Analysts at Wedbush Securities wrote in a note after the decision that the ruling “removed a huge overhang” on Google’s stock and a “black cloud worry” that hung over Apple. Further, they said it clears the path for the companies to pursue a bigger artificial intelligence deal involving Gemini, Google’s AI models.
“This now lays the groundwork for Apple to continue its deal and ultimately likely double down on more AI related partnerships with Google Gemini down the road,” the analysts wrote.
Mehta explained that a major factor in his decision was the emergence of generative AI, which has become a much more competitive market than traditional search and has dramatically changed the market dynamics.
New players like OpenAI, Anthropic and Perplexity have altered Google’s dominance, Mehta said, noting that generative AI technologies “may yet prove to be game changers.”
On Friday, Alphabet investors shrugged off a separate antitrust matter out of Europe. The company was hit with a 2.95-billion-euro ($3.45 billion) fine from European Union regulators for anti-competitive practices in its advertising technology business.
Broadcom pops
While OpenAI was an indirect catalyst for Google and Apple this week, it was more directly tied to the huge rally in Broadcom’s stock.
Following Broadcom’s better-than-expected earnings report on Thursday, CEO Hock Tan told analysts that his chipmaker had secured a $10 billion contract with a new customer, which would be the company’s fourth large AI client.
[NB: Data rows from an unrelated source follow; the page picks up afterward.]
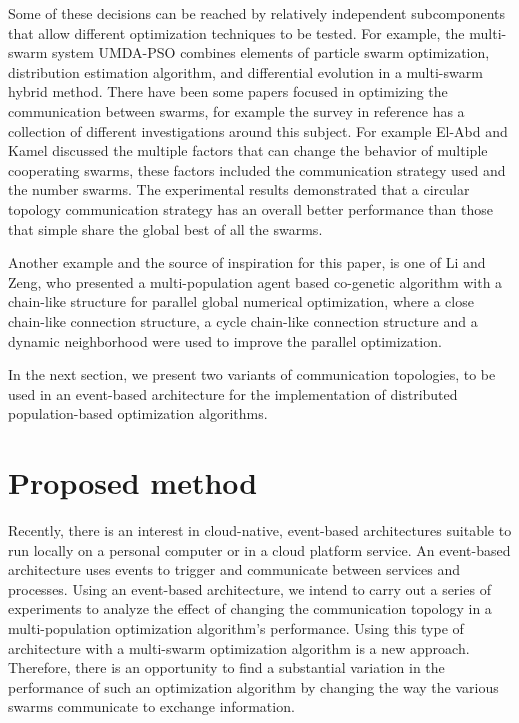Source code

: \documentclass[runningheads]{llncs}
\begin{document}
Some of these decisions can be reached by relatively independent
subcomponents that allow different optimization techniques to be
tested. For example, the multi-swarm system UMDA-PSO \cite{b10}
combines elements of particle swarm optimization, distribution
estimation algorithm, and differential evolution in a multi-swarm
hybrid method. %
There have been some papers focused in optimizing the communication
between swarms, for example the survey in reference \cite{b15} has a
collection of different investigations around this subject. For
example El-Abd and Kamel discussed the multiple factors that can
change the behavior of multiple cooperating swarms, these factors
included the communication strategy used and the number swarms. The
experimental results demonstrated that a circular topology
communication strategy has an overall better performance than those
that simple share the global best of all the swarms\cite{b16}. 

Another example and the source of inspiration for this paper, is one
of Li and Zeng, who presented a multi-population agent based
co-genetic algorithm with a chain-like structure for parallel global
numerical optimization, where a close chain-like connection structure,
a cycle chain-like connection structure and a dynamic neighborhood
were used to improve the parallel optimization\cite{b17}. 

In the next section, we present two variants of communication topologies,
to be used in an event-based architecture for the implementation of 
distributed population-based optimization algorithms.

\section{Proposed method}

Recently, there is an interest in cloud-native, event-based architectures
suitable to run locally on a personal computer or in a cloud platform service.
An event-based architecture uses events to trigger and communicate between
services and processes. Using an event-based architecture, we intend to carry
out a series of experiments to analyze the effect of changing the communication
topology in a multi-population optimization algorithm's performance. Using this
type of architecture with a multi-swarm optimization algorithm is a new
approach. Therefore, there is an opportunity to find a substantial variation in
the performance of such an optimization algorithm by changing the way the
various swarms communicate to exchange information.
\end{document}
Several analysts said the new customer is OpenAI, and the Financial Times reported on a partnership between the two companies.
Broadcom is the newest entrant into the trillion-dollar club, thanks to the company’s custom chips for AI, already used by Google, Meta and TikTok parent ByteDance. With Its 13% jump this week, the stock is now up 120% in the past year, lifting Broadcom’s market cap to around $1.6 trillion.
“The company is firing on all cylinders with clear line of sight for growth supported by significant backlog,” analysts at Barclays wrote in a note, maintaining their buy recommendation and lifting their price target on the stock.
For the other giant AI chipmaker, the past week wasn’t so good.
Nvidia shares fell more than 4% in the holiday-shortened week, the worst performance among the megacaps. There was no apparent negative news for Nvidia, but the stock has now dropped for four consecutive weeks.
Still, Nvidia remains the largest company by market cap, valued at over $4 trillion, with its stock up 56% in the past 12 months.
Microsoft also fell this week and is on an extended slide, dropping for five straight weeks. Shares are still up 21% over the last 12 months.
On the flipside, Tesla has been the laggard in the group. Shares of the electric vehicle maker are down 13% this year due to a multi-quarter sales slump that reflects rising competition from lower-cost Chinese manufacturers and an aging lineup of EVs.
But Tesla shares climbed 5% this week, sparked mostly by gains on Friday after the company said it wants investors to approve a pay plan for Musk that could be worth up to almost $1 trillion.
The payouts, split into 12 tranches, would require Tesla to see significant value appreciation, starting with the first award that won’t kick in until the company almost doubles its market cap to $2 trillion.
Tesla Chairwoman Robyn Denholm told CNBC’s Andrew Ross Sorkin the plan was designed to keep Musk, the world’s richest person, “motivated and focused on delivering for the company.”